Control Theory for Learning
In this project, we are integrating nonlinear control theory approach into the learning theory.
In Control Theoretic Approach to Fine-Tuning and Transfer Learning, we introduce here the concept of tuning without forgetting. We develop an iterative algorithm to tune the control or system parameters when the training set expands, whereby points already memorized remain so, and new training samples are additional memorized.
In the limit of a large number of layers, a deep neural network can be modeled as a controlled differential equation, where the control function u act as the network parameters.

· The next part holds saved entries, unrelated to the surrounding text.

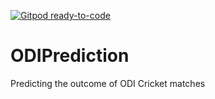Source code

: [![Gitpod ready-to-code](https://img.shields.io/badge/Gitpod-ready--to--code-blue?logo=gitpod)](https://gitpod.io/#https://github.com/sam1064max/ODIPrediction)

# ODIPrediction
Predicting the outcome of ODI Cricket matches
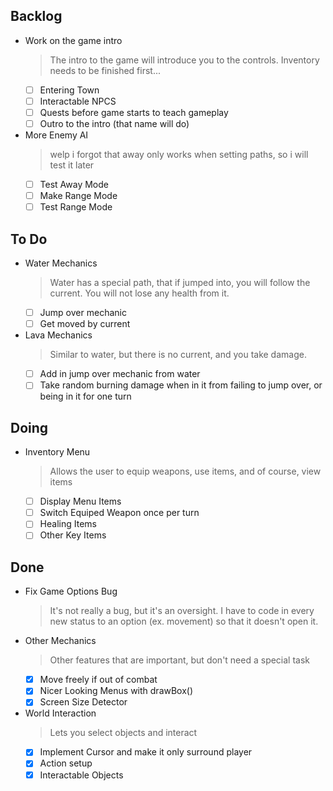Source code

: ## Backlog

- Work on the game intro
    > The intro to the game will introduce you to the controls. Inventory needs to be finished first...
    * [ ] Entering Town
    * [ ] Interactable NPCS
    * [ ] Quests before game starts to teach gameplay
    * [ ] Outro to the intro (that name will do)
- More Enemy AI
    > welp i forgot that away only works when setting paths, so i will test it later
    * [ ] Test Away Mode
    * [ ] Make Range Mode
    * [ ] Test Range Mode

## To Do

- Water Mechanics
    > Water has a special path, that if jumped into, you will follow the current. You will not lose any health from it.
    * [ ] Jump over mechanic
    * [ ] Get moved by current
- Lava Mechanics
    > Similar to water, but there is no current, and you take damage.
    * [ ] Add in jump over mechanic from water
    * [ ] Take random burning damage when in it from  failing to jump over, or being in it for one turn

## Doing

- Inventory Menu
    > Allows the user to equip weapons, use items, and of course, view items
    * [ ] Display Menu Items
    * [ ] Switch Equiped Weapon once per turn
    * [ ] Healing Items
    * [ ] Other Key Items

## Done

- Fix Game Options Bug
    > It's  not really a bug, but it's an oversight. I have to code in every new status to an option (ex. movement) so that it doesn't open it.
- Other Mechanics
    > Other features that are important, but don't need a special task
    * [x] Move freely if out of combat
    * [x] Nicer Looking Menus with drawBox()
    * [x] Screen Size Detector
- World Interaction
    > Lets you select objects and interact
    * [x] Implement Cursor and make it only surround player
    * [x] Action setup
    * [x] Interactable Objects
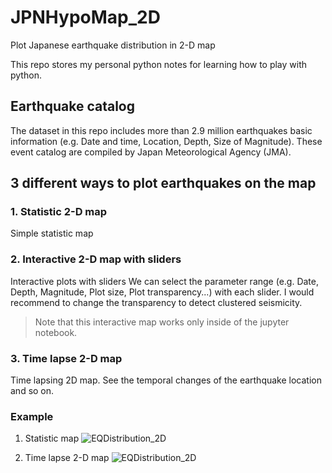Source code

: # JPNHypoMap_2D
Plot Japanese earthquake distribution in 2-D map

This repo stores my personal python notes for learning how to play with python.

## Earthquake catalog
The dataset in this repo includes more than 2.9 million earthquakes basic information (e.g. Date and time, Location, Depth, Size of Magnitude).
These event catalog are compiled by Japan Meteorological Agency (JMA).

## 3 different ways to plot earthquakes on the map

### 1. Statistic 2-D map
Simple statistic map

### 2. Interactive 2-D map with sliders
Interactive plots with sliders
We can select the parameter range (e.g. Date, Depth, Magnitude, Plot size, Plot transparency...) with each slider.
I would recommend to change the transparency to detect clustered seismicity.

> Note that this interactive map works only inside of the jupyter notebook.


### 3. Time lapse 2-D map
Time lapsing 2D map.
See the temporal changes of the earthquake location and so on.


### Example
1. Statistic map
![EQDistribution_2D](https://user-images.githubusercontent.com/35716467/57980377-e728b100-7a65-11e9-9f4d-e25d76ec62d3.png)

3. Time lapse 2-D map
![EQDistribution_2D](https://user-images.githubusercontent.com/35716467/58361630-0e9ad600-7ecb-11e9-9b54-153ac634cfa6.gif)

Fine-tuning is a technique in which a pre-trained model is further trained on a new dataset (tuning data) to adapt it to a specific task while retaining knowledge from the original dataset. A {\em control-theoretic} approach provides a natural framework for this problem.

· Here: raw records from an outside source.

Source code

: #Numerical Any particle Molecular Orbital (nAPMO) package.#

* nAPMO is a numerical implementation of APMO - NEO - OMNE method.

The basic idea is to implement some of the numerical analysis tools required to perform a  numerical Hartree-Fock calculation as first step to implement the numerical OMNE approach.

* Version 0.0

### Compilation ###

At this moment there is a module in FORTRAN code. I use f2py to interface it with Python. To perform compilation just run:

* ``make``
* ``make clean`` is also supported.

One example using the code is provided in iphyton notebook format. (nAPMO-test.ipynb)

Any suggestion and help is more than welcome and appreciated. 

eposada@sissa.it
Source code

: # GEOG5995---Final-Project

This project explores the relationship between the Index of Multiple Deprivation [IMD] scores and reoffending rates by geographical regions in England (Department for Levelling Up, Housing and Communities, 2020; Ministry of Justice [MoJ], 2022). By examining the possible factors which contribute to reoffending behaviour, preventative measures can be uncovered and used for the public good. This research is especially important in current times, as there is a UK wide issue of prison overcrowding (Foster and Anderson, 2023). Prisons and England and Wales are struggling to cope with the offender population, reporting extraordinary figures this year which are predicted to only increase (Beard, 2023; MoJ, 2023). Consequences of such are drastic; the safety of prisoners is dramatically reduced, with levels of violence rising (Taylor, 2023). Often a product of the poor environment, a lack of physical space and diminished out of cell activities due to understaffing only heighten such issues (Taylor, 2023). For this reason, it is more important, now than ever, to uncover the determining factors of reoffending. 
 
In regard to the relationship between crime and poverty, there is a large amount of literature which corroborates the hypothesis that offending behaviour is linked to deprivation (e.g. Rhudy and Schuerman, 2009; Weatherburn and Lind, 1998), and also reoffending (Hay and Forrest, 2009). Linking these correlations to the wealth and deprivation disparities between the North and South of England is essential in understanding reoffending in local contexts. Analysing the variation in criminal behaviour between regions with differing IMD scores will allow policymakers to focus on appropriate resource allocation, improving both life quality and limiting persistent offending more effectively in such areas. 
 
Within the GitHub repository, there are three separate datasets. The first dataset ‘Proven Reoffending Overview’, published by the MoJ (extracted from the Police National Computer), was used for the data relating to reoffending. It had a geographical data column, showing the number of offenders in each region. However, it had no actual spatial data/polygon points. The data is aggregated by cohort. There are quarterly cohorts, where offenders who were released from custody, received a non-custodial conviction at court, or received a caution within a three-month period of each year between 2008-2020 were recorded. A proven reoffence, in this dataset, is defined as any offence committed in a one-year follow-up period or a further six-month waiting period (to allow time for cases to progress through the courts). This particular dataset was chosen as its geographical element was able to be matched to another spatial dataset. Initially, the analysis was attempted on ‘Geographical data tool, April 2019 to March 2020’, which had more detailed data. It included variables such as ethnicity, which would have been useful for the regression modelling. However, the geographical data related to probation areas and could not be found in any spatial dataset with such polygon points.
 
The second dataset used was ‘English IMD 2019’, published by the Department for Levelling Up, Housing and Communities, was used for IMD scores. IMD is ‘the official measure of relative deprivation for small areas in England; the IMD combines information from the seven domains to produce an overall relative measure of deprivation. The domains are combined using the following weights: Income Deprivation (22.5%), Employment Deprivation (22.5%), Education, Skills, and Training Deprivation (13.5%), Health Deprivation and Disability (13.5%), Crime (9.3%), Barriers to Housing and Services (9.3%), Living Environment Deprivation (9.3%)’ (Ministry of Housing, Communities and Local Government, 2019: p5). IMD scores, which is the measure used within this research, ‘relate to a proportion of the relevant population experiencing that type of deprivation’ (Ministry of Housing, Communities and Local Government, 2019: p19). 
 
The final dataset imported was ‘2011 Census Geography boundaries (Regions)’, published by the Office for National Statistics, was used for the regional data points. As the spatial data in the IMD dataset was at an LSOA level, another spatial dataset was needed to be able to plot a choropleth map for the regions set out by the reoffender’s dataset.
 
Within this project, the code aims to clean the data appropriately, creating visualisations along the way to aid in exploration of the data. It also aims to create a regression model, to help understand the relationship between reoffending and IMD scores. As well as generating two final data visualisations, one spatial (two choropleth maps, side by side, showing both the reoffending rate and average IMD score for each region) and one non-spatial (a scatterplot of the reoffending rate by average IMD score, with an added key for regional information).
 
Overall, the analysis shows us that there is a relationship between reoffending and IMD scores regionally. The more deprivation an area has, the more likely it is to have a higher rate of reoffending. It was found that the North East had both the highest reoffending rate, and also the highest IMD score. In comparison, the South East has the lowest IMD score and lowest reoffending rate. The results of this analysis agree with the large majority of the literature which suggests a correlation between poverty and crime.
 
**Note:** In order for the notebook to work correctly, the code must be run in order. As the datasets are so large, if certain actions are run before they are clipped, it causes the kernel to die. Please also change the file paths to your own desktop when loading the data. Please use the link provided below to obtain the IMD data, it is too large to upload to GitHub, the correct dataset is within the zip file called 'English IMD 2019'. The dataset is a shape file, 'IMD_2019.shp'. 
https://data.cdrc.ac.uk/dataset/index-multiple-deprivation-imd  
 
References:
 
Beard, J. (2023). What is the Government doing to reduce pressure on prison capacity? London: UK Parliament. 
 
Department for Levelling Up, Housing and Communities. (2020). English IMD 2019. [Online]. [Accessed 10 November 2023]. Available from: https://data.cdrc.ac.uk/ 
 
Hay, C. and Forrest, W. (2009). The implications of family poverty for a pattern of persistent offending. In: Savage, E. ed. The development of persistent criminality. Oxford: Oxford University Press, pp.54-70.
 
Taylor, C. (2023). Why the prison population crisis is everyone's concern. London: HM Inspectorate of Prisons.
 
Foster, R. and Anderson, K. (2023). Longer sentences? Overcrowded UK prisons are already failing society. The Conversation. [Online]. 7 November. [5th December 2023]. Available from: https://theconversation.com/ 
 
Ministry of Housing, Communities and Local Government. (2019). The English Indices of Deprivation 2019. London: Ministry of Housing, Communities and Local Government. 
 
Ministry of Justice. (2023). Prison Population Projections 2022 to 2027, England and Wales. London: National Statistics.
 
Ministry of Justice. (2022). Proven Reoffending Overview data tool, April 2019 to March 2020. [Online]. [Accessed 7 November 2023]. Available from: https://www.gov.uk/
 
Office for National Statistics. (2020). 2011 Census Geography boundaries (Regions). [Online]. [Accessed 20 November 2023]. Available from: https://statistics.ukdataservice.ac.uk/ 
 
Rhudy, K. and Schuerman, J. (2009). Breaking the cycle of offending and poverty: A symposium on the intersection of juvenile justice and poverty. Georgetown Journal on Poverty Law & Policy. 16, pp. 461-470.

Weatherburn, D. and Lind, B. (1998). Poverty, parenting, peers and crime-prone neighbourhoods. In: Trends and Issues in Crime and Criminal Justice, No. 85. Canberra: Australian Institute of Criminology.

A common fine-tuning method is the penalty method, which penalizes deviations between pre-trained weights (u_0) and tuned weights ($\tilde u$). However, this method can reduce accuracy, as there are no guarantee that weights close to u_0 will effectively accommodate the new data. Consequently, the pre-trained weights $u_0$ initially map x_i to y_i, but after tuning, they may ``forget’’ this data.

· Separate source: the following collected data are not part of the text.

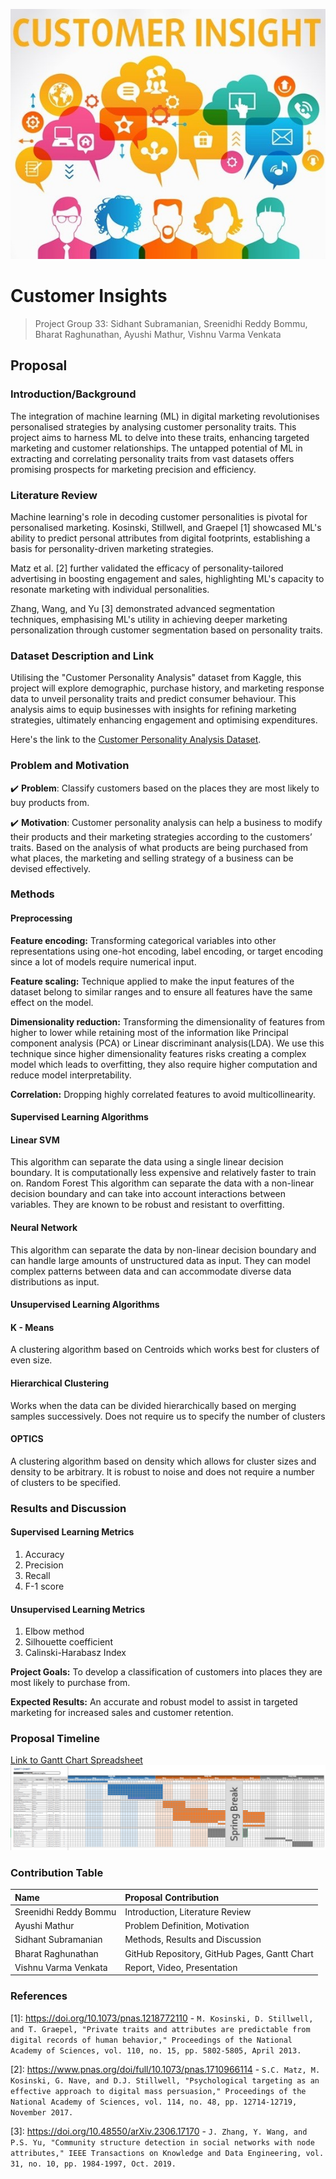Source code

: ![](assets/CustomerInsightsCrop.jpg)
# Customer Insights
> Project Group 33: Sidhant Subramanian, Sreenidhi Reddy Bommu, Bharat Raghunathan, Ayushi Mathur, Vishnu Varma Venkata

## Proposal
### Introduction/Background

The integration of machine learning (ML) in digital marketing revolutionises personalised strategies by analysing customer personality traits. This project aims to harness ML to delve into these traits, enhancing targeted marketing and customer relationships. The untapped potential of ML in extracting and correlating personality traits from vast datasets offers promising prospects for marketing precision and efficiency.


### Literature Review

Machine learning's role in decoding customer personalities is pivotal for personalised marketing. Kosinski, Stillwell, and Graepel [1] showcased ML's ability to predict personal attributes from digital footprints, establishing a basis for personality-driven marketing strategies. 

Matz et al. [2] further validated the efficacy of personality-tailored advertising in boosting engagement and sales, highlighting ML's capacity to resonate marketing with individual personalities. 

Zhang, Wang, and Yu [3] demonstrated advanced segmentation techniques, emphasising ML's utility in achieving deeper marketing personalization through customer segmentation based on personality traits.


### Dataset Description and Link

Utilising the "Customer Personality Analysis" dataset from Kaggle, this project will explore demographic, purchase history, and marketing response data to unveil personality traits and predict consumer behaviour. This analysis aims to equip businesses with insights for refining marketing strategies, ultimately enhancing engagement and optimising expenditures.

Here's the link to the [Customer Personality Analysis Dataset](https://www.kaggle.com/datasets/imakash3011/customer-personality-analysis/data).

### Problem and Motivation

✔️ **Problem**: Classify customers based on the places they are most likely to buy products from.

✔️ **Motivation**: Customer personality analysis can help a business to modify their products and their marketing strategies according to the customers’ traits. Based on the analysis of what products are being purchased from what places, the marketing and selling strategy of a business can be devised effectively.

### Methods

#### Preprocessing

**Feature encoding:**
Transforming categorical variables into other representations using one-hot encoding, label encoding, or target encoding since a lot of models require numerical input.

**Feature scaling:** 
Technique applied to make the input features of the dataset belong to  similar ranges and to ensure all features have the same effect on the model.

**Dimensionality reduction:** 
Transforming the dimensionality of features from higher to lower while retaining most of the information like Principal component analysis (PCA) or Linear discriminant analysis(LDA). We use this technique since higher dimensionality features risks creating a complex model which leads to overfitting, they also require higher computation and reduce model interpretability.

**Correlation:**
Dropping highly correlated features to avoid multicollinearity.

#### Supervised Learning Algorithms

#### Linear SVM
This algorithm can separate the data using a single linear decision boundary. It is computationally less expensive and relatively faster to train on.
Random Forest
This algorithm can separate the data with a non-linear decision boundary and can take into account interactions between variables. They are known to be robust and resistant to overfitting.

#### Neural Network
This algorithm can separate the data by non-linear decision boundary and can handle large amounts of unstructured data as input. They can model complex patterns between data and can accommodate diverse data distributions as input.

#### Unsupervised Learning Algorithms

#### K - Means
A clustering algorithm based on Centroids which works best for clusters of even size. 


#### Hierarchical Clustering
Works when the data can be divided hierarchically based on merging samples successively. Does not require us to specify the number of clusters

#### OPTICS
A clustering algorithm based on density which allows for cluster sizes and density to be arbitrary. It is robust to noise and does not require a number of clusters to be specified.

### Results and Discussion

#### Supervised Learning Metrics

1. Accuracy
2. Precision
3. Recall
4. F-1 score

#### Unsupervised Learning Metrics

1. Elbow method
2. Silhouette coefficient 
3. Calinski-Harabasz Index

**Project Goals:** To develop a classification  of customers into places they are most likely to purchase from.

**Expected Results:** An accurate and robust model to assist in targeted marketing for increased sales and customer retention.

### Proposal Timeline
[Link to Gantt Chart Spreadsheet](https://gtvault-my.sharepoint.com/:x:/g/personal/braghunathan6_gatech_edu/EdOIA96B63lAuuimPIdRCZ4BP_hUtCNmEp74v8O8sn5kRA?e=7HXVFD)
![Gantt Chart](assets/GanttChart.png)

### Contribution Table

| Name    | Proposal Contribution              |
|:---------|:-----------------------------------|
| Sreenidhi Reddy Bommu | Introduction, Literature Review |
| Ayushi Mathur | Problem Definition, Motivation   |
| Sidhant Subramanian | Methods, Results and Discussion |
| Bharat Raghunathan | GitHub Repository, GitHub Pages, Gantt Chart |
| Vishnu Varma Venkata | Report, Video, Presentation  |

### References
[1]: https://doi.org/10.1073/pnas.1218772110 - `M. Kosinski, D. Stillwell, and T. Graepel, "Private traits and attributes are predictable from digital records of human behavior," Proceedings of the National Academy of Sciences, vol. 110, no. 15, pp. 5802-5805, April 2013.`

[2]: https://www.pnas.org/doi/full/10.1073/pnas.1710966114 - `S.C. Matz, M. Kosinski, G. Nave, and D.J. Stillwell, "Psychological targeting as an effective approach to digital mass persuasion," Proceedings of the National Academy of Sciences, vol. 114, no. 48, pp. 12714-12719, November 2017.`

[3]: https://doi.org/10.48550/arXiv.2306.17170 - `J. Zhang, Y. Wang, and P.S. Yu, "Community structure detection in social networks with node attributes," IEEE Transactions on Knowledge and Data Engineering, vol. 31, no. 10, pp. 1984-1997, Oct. 2019.`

Our method, Tuning without Forgetting (TwF), finds new weights $u^*$ that are tuned to the new data while preserving performance on the pre-trained data. To that end, established conditions under which the space of controls (weights) that retains the pre-training data forms an infinite-dimensional connected Banach submanifold. We then optimize the weights via a descent method on this manifold, ensuring tuning without forgetting.
In our numerical experiments, we compare TwF with the penalty method across varying sizes of training and tuning datasets.
In Geometric Foundations of Tuning without Forgetting in Neural ODEs, we introduced the principle of Tuning without Forgetting (TwF) for sequential training of neural ODEs, where training samples are added iteratively and parameters are updated within the subspace of control functions that preserves the end-point mapping at previously learned samples on the manifold of output labels in the first-order approximation sense. In this letter, we prove that this parameter subspace forms a Banach submanifold of finite codimension under nonsingular controls, and we characterize its tangent space. This reveals that TwF corresponds to a continuation/deformation of the control function along the tangent space of this Banach submanifold, providing a theoretical foundation for its mapping-preserving (not forgetting) during the sequential training exactly, beyond first-order approximation.
In Control Disturbance Rejection in Neural ODEs, we propose an iterative training algorithm for Neural ODEs that provides models resilient to control (parameter) disturbances. The method builds on our earlier work Tuning without Forgetting-and similarly introduces training points sequentially, and updates the parameters on new data within the space of parameters that do not decrease performance on the previously learned training points-with the key difference that, inspired by the concept of flat minima, we solve a minimax problem for a non-convex non-concave functional over an infinite-dimensional control space.